Task brief -
Read the lines below. Copy out any that hold the string "vuejs".

Stored data entries
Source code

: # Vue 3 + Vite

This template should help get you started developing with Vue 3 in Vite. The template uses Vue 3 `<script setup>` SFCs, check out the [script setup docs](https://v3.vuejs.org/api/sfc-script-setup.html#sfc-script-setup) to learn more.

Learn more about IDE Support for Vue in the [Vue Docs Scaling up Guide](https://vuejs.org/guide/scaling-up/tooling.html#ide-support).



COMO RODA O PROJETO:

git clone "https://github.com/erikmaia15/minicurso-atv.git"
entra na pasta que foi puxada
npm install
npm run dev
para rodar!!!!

Answer section -
This template should help get you started developing with Vue 3 in Vite. The template uses Vue 3 `<script setup>` SFCs, check out the [script setup docs](https://v3.vuejs.org/api/sfc-script-setup.html#sfc-script-setup) to learn more.
Learn more about IDE Support for Vue in the [Vue Docs Scaling up Guide](https://vuejs.org/guide/scaling-up/tooling.html#ide-support).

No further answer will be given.